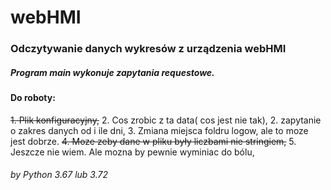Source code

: # webHMI

### Odczytywanie danych wykresów z urządzenia webHMI
##### Program main wykonuje zapytania requestowe.

#### Do roboty:

~~1. Plik konfiguracyjny,~~
2. Cos zrobic z ta data( cos jest nie tak),
2. zapytanie o zakres danych od i ile dni,
3. Zmiana miejsca foldru logow, ale to moze jest dobrze.
~~4. Moze zeby dane w pliku były liczbami nie stringiem,~~
5. Jeszcze nie wiem. Ale mozna by pewnie wyminiac do bólu,

###### by Python 3.67 lub 3.72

....

__TO DO__. Repeat the full listing above exactly, with no pictures in the copy.

__OUTPUT FOR THIS EXERCISE__.
Source code

: # webHMI

### Odczytywanie danych wykresów z urządzenia webHMI
##### Program main wykonuje zapytania requestowe.

#### Do roboty:

~~1. Plik konfiguracyjny,~~
2. Cos zrobic z ta data( cos jest nie tak),
2. zapytanie o zakres danych od i ile dni,
3. Zmiana miejsca foldru logow, ale to moze jest dobrze.
~~4. Moze zeby dane w pliku były liczbami nie stringiem,~~
5. Jeszcze nie wiem. Ale mozna by pewnie wyminiac do bólu,

###### by Python 3.67 lub 3.72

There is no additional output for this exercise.